The task
Begin at the top of the records and copy each line exactly. The line containing "- Space Complexity - O(rc)" is the last one to include.

Supplied records
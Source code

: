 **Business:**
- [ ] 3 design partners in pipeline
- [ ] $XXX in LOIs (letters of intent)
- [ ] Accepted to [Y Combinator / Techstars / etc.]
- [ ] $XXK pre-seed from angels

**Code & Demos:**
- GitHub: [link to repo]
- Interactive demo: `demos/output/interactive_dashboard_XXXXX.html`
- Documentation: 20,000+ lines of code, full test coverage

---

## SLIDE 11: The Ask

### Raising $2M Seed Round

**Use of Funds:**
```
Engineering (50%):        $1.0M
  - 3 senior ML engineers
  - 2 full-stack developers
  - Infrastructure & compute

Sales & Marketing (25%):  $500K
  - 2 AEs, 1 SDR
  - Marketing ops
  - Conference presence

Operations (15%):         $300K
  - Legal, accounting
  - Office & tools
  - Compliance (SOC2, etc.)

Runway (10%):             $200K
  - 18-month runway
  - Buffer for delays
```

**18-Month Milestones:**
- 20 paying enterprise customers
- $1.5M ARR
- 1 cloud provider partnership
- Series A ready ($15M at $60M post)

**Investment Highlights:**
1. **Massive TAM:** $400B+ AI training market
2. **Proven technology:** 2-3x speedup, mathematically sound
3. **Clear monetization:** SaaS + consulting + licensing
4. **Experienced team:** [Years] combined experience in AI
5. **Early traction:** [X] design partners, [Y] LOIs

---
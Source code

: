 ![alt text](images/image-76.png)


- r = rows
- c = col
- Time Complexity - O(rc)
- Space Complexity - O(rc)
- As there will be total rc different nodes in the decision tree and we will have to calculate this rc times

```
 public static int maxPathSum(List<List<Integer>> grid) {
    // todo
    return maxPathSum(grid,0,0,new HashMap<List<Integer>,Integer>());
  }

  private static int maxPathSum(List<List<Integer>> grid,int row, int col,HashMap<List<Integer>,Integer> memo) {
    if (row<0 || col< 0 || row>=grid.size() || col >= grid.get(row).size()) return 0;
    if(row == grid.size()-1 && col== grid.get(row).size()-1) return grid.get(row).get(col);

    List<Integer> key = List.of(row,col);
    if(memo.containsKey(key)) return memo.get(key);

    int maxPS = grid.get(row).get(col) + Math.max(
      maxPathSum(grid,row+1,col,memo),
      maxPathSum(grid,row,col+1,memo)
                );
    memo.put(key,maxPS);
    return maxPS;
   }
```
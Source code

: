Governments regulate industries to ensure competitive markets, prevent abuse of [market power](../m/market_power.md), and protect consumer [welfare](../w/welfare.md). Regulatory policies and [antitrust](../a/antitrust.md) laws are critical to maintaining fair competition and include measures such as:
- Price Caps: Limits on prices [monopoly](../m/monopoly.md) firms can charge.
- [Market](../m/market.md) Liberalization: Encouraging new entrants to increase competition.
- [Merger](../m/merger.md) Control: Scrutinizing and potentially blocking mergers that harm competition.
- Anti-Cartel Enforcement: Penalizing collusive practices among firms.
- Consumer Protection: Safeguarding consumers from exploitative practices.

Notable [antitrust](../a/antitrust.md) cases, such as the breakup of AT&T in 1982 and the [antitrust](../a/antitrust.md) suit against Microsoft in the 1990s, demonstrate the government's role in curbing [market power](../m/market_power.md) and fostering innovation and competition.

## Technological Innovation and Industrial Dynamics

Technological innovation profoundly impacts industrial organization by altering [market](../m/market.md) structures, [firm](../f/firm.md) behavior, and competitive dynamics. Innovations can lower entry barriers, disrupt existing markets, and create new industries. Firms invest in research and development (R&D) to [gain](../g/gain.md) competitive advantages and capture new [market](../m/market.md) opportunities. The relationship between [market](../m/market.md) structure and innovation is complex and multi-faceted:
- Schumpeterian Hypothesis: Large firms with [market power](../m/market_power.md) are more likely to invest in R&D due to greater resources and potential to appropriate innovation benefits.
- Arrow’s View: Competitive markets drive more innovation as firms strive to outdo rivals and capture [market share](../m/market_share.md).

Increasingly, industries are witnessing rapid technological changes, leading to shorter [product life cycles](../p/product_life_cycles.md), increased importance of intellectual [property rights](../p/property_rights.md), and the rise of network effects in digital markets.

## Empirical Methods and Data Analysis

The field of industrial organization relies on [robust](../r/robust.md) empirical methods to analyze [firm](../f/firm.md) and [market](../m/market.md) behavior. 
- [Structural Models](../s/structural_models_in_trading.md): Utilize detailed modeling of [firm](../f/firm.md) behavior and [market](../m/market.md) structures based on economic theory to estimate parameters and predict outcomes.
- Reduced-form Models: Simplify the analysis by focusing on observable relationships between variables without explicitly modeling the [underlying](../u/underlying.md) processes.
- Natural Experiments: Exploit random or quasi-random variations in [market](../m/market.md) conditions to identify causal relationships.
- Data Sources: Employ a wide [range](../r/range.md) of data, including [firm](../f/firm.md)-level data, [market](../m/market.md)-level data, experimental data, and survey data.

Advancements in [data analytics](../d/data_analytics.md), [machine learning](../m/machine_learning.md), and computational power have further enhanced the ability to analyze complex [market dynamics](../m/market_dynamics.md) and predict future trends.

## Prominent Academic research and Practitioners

Response to the exercise
Source code

: **Business:**
- [ ] 3 design partners in pipeline
- [ ] $XXX in LOIs (letters of intent)
- [ ] Accepted to [Y Combinator / Techstars / etc.]
- [ ] $XXK pre-seed from angels

**Code & Demos:**
- GitHub: [link to repo]
- Interactive demo: `demos/output/interactive_dashboard_XXXXX.html`
- Documentation: 20,000+ lines of code, full test coverage

---

## SLIDE 11: The Ask

### Raising $2M Seed Round

**Use of Funds:**
```
Engineering (50%):        $1.0M
  - 3 senior ML engineers
  - 2 full-stack developers
  - Infrastructure & compute

Sales & Marketing (25%):  $500K
  - 2 AEs, 1 SDR
  - Marketing ops
  - Conference presence

Operations (15%):         $300K
  - Legal, accounting
  - Office & tools
  - Compliance (SOC2, etc.)

Runway (10%):             $200K
  - 18-month runway
  - Buffer for delays
```

**18-Month Milestones:**
- 20 paying enterprise customers
- $1.5M ARR
- 1 cloud provider partnership
- Series A ready ($15M at $60M post)

**Investment Highlights:**
1. **Massive TAM:** $400B+ AI training market
2. **Proven technology:** 2-3x speedup, mathematically sound
3. **Clear monetization:** SaaS + consulting + licensing
4. **Experienced team:** [Years] combined experience in AI
5. **Early traction:** [X] design partners, [Y] LOIs

---
Source code

: ![alt text](images/image-76.png)


- r = rows
- c = col
- Time Complexity - O(rc)
- Space Complexity - O(rc)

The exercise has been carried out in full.